Dogfood Mode Modifier (from ${CLAUDE_PLUGIN_ROOT}/engine/canvas-guidance.yml)
When the project has dogfood: true set, stop conditions become Mycelium learnings rather than project deaths. In dogfood mode, a killed diamond generates a dogfood report entry in .claude/evals/dogfood-reports/ instead of only being logged as a project kill. The framework gap caught is the real deliverable.
Learning Capture (After Every Phase Transition)
After EVERY successful transition (not just Deliver->Complete):
- Corrections: "Were any mistakes made during this phase? I'll draft a corrections.md entry."
- Patterns: "Did anything work particularly well that's worth reusing?"
- Delivery journal (delivery phases only): "What implementation decisions and learnings should be recorded?"
- Product journal (discovery phases only): "What insights changed our understanding?"
Draft entries for the user. Present for confirmation before saving. This captures learning at the moment of discovery, not retrospectively.
Post-Build Next-Steps Nudge (Develop → Deliver, and after any build/POC produces working code)
After any transition that produces working code (Develop→Deliver, or the moment the agent finishes a build/POC inside Develop), emit an explicit next-steps nudge. Closes the post-build silence friction surfaced by cohort-tester-2 (mycelium-roadmap decision-log 2026-05-26): framework completed POC and "just stopped and didn't prompt for more info or advise me what to do next."
Format:
Build complete. What's next?
/mycelium:security-review — OWASP-shaped review of the code just produced (recommended if any risk shape fired during /mycelium:delivery-bootstrap)
/mycelium:threat-model — STRIDE pass if the spec involves auth, data handling, file upload, or external boundaries
/mycelium:definition-of-done — checklist before declaring shippable
/mycelium:reflexion — if anything in the build felt unstable, run the self-critique loop
- Refine the spec — was the original ask correct, or did the build reveal a gap?
- Ship as-is — explicit decision to deploy without further review (record reason)
If unclear, my recommendation is: {pick based on risk shapes fired earlier, default /mycelium:security-review}.
Cite the risk shapes that fired during bootstrap (per CLAUDE.md attribution rule).

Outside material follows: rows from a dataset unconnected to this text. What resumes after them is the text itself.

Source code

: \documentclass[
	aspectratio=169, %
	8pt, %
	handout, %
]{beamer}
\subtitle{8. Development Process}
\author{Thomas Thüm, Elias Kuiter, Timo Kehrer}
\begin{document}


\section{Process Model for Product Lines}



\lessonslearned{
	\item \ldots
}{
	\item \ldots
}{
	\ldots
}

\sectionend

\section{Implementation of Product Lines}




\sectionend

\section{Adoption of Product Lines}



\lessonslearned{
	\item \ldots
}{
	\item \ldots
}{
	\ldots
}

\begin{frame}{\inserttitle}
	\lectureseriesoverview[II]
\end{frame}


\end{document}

Never auto-invoke; offer-menu only.
Theory Citations
- Buçinca, Malaya & Gajos: Cognitive Forcing Functions (human judges first, reduces automation bias)
- Torres: Evidence requirements
- Cagan: Four risks
- Christensen: JTBD validation
- Snowden: Cynefin classification
- Shotton/Kahneman: Bias mitigation
- OWASP/STRIDE: Security gates
- GDPR/PbD: Privacy gates
- Smart: BVSSH (now at completion, not just monthly)

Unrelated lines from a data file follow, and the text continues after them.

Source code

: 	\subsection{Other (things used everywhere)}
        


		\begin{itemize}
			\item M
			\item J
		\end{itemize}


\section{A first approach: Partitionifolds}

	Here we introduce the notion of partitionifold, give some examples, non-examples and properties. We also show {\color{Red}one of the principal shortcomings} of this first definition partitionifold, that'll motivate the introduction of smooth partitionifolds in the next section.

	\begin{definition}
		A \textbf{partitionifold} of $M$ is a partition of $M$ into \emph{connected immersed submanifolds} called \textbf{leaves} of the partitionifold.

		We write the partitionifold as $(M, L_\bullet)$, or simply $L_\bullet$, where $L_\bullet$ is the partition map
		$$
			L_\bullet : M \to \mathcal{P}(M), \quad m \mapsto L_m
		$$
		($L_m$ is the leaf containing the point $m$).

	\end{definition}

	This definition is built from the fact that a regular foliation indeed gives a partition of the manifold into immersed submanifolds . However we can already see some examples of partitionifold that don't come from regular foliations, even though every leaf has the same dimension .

- Downe: Service quality (gated for user-facing work)
- Forsgren: DORA metrics + testing requirements
- EU AI Act: Regulatory classification (L3-L5)
Counter-Argument Check (Bias Mitigation)
Before progressing the diamond OR signing off on a phase transition, draft a one-line counter-argument: "What's the strongest case AGAINST this transition — what gate is borderline, what evidence is weakest, what regression risk is being underweighted?" If you can't articulate one, run /mycelium:devils-advocate before proceeding.

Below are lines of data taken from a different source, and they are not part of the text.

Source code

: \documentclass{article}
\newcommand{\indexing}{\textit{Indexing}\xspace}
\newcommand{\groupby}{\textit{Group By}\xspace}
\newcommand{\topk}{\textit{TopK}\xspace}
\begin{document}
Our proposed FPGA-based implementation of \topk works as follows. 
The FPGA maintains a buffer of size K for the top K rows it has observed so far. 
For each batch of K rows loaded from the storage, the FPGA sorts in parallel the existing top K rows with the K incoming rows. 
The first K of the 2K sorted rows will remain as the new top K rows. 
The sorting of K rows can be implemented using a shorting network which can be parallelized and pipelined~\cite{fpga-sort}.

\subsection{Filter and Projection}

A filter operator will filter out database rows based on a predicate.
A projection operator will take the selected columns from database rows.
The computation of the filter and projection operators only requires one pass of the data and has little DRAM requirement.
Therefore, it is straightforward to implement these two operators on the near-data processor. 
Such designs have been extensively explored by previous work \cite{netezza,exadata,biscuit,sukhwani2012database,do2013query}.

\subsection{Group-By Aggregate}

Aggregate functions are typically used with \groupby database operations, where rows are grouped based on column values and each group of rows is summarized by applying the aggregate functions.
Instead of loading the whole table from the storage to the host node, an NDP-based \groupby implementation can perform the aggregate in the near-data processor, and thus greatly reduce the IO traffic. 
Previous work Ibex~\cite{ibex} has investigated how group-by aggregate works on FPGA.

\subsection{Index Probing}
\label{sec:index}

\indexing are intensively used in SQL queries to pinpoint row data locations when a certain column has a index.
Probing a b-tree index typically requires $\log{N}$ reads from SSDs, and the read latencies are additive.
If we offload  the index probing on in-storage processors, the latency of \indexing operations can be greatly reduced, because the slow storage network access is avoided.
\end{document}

This addresses the bias cluster documented in corrections.md (L5 sycophancy 2026-04-20, eval overfitting 2026-04-30, sharper-framing-isn't-righter 2026-05-03). Common shape: agent prefers what feels right over what evidence supports under competing pressure (be helpful vs. be honest, advance vs. regress). Phase-transition reviews are the canonical context — the agent is incentivized to move forward and may underweight the case for staying or regressing.
Especially important at L4→complete (DoD signoff) and L5 transitions (where the L5-sycophancy correction explicitly named promotional-language drift).